** ABOUT THIS EXERCISE **
Counting only the lines below that contain the word "between", what is the total? Give it with no other words.

[Collected data]
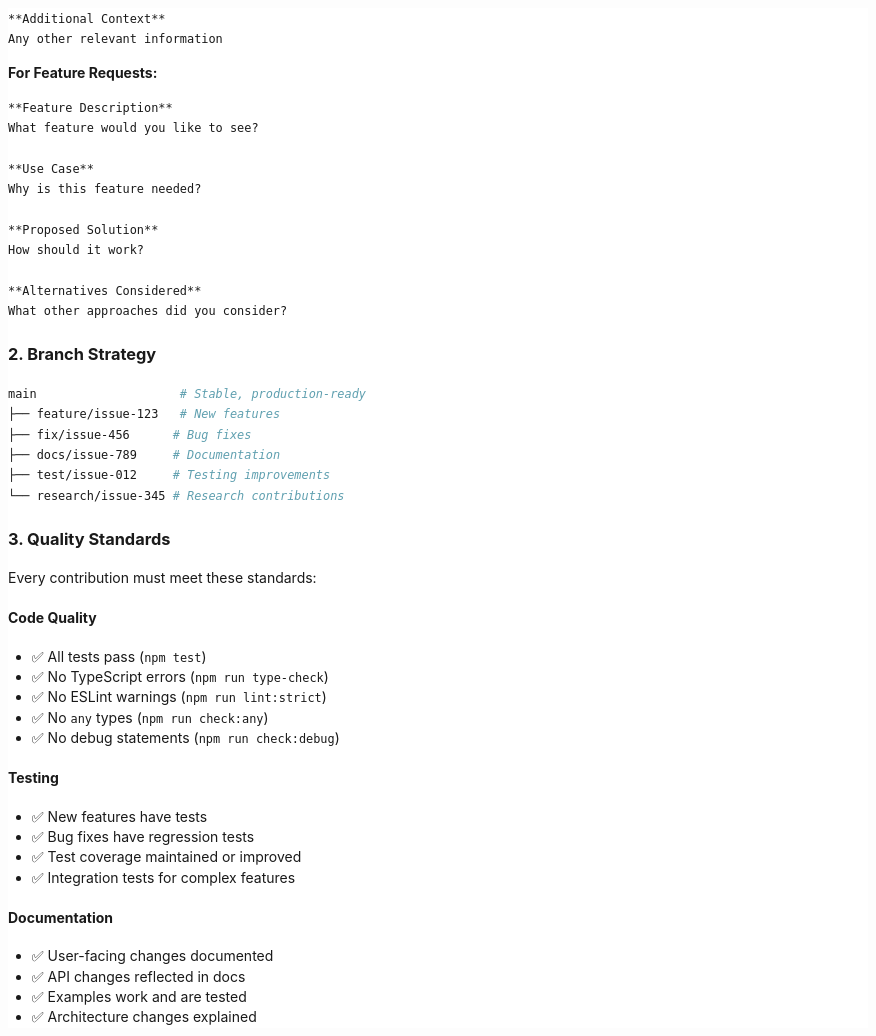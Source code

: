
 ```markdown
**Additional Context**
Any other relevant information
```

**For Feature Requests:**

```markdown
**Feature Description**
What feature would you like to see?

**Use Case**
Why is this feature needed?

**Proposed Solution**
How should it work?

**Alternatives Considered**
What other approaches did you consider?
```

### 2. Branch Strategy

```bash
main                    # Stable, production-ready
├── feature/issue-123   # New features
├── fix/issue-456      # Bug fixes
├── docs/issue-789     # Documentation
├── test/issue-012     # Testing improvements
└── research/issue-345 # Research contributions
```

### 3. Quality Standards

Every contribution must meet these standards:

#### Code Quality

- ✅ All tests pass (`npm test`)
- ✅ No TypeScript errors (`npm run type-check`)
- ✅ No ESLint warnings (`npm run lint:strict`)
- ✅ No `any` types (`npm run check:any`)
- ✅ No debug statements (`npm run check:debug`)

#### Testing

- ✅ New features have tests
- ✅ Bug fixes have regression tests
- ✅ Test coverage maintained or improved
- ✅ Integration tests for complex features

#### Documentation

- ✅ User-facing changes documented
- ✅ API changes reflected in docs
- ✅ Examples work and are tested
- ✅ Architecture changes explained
==
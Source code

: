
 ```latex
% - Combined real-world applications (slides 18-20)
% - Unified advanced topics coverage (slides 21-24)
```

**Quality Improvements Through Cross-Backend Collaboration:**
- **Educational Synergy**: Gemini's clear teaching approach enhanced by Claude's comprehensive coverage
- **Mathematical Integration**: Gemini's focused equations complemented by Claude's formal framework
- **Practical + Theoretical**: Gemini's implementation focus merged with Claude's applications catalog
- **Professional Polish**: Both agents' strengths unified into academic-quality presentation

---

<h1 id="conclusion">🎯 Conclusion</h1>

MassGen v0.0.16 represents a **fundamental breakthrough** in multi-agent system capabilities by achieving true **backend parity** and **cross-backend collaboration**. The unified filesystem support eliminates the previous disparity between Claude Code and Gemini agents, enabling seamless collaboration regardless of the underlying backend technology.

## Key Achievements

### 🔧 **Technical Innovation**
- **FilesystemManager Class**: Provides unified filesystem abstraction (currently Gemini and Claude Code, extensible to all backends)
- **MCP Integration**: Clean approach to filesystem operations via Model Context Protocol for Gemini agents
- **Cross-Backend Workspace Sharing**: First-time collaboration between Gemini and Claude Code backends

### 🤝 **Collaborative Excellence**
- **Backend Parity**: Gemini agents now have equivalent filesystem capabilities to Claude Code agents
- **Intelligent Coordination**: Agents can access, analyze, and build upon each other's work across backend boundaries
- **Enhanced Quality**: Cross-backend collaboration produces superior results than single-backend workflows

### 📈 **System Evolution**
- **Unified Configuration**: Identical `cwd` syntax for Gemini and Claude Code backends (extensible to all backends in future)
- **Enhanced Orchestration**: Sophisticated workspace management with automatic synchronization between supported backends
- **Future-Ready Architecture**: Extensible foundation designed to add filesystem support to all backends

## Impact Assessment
==
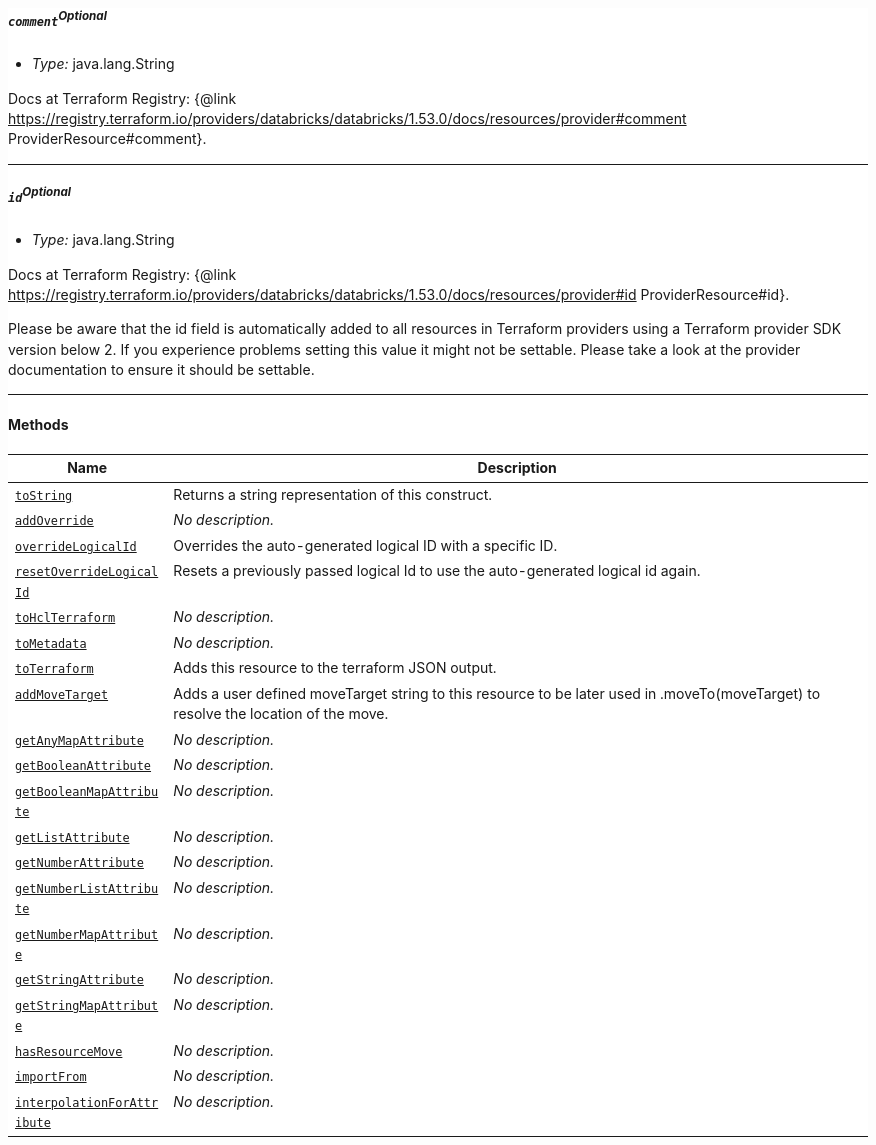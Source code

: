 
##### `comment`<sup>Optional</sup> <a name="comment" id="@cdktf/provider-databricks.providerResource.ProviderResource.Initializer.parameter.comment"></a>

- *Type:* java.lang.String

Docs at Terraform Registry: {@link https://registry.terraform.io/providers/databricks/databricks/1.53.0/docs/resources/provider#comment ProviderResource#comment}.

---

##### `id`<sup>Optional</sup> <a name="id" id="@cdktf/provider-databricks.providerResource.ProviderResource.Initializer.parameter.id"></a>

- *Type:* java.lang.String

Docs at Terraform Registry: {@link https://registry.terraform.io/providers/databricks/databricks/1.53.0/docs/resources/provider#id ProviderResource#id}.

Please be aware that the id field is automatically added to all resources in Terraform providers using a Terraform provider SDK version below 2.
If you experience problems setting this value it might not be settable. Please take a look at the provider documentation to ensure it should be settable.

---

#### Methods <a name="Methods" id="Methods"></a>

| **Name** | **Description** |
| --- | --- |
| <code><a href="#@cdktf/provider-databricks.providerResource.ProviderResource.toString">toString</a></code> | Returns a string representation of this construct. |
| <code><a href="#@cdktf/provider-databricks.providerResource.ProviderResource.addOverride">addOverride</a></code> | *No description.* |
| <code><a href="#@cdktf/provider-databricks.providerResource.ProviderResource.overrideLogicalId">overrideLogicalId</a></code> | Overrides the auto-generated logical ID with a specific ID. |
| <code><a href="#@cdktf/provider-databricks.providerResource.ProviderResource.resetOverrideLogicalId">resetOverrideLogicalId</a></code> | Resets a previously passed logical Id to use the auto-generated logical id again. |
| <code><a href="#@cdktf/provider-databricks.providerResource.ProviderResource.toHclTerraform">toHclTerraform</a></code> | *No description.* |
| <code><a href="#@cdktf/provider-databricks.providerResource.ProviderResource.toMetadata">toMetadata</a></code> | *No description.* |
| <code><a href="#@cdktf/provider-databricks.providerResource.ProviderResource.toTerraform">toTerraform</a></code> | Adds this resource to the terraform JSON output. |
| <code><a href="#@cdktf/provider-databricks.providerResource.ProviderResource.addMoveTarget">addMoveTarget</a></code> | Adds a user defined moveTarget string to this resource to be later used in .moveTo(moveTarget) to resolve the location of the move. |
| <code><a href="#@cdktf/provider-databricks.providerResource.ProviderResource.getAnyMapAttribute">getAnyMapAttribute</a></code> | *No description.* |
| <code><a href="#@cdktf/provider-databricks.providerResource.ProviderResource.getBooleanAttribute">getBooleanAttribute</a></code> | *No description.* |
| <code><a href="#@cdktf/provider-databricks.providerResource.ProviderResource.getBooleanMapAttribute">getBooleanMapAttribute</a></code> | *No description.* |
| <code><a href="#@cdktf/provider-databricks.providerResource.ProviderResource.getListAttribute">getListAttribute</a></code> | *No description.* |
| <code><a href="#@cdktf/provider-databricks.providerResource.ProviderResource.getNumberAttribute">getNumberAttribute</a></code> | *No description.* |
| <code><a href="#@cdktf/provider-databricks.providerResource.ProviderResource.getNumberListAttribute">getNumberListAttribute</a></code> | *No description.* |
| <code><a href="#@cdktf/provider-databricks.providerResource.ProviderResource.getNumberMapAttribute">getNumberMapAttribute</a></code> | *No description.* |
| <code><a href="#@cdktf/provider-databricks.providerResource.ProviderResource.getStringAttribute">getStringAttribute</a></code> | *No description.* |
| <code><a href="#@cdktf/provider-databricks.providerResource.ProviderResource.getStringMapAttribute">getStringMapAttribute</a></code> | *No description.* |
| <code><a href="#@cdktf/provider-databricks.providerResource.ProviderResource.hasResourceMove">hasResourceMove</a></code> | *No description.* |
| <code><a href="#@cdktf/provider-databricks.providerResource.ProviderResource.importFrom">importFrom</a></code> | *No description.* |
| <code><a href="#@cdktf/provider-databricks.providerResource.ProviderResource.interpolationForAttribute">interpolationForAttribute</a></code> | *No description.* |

** TASK ANSWER **
3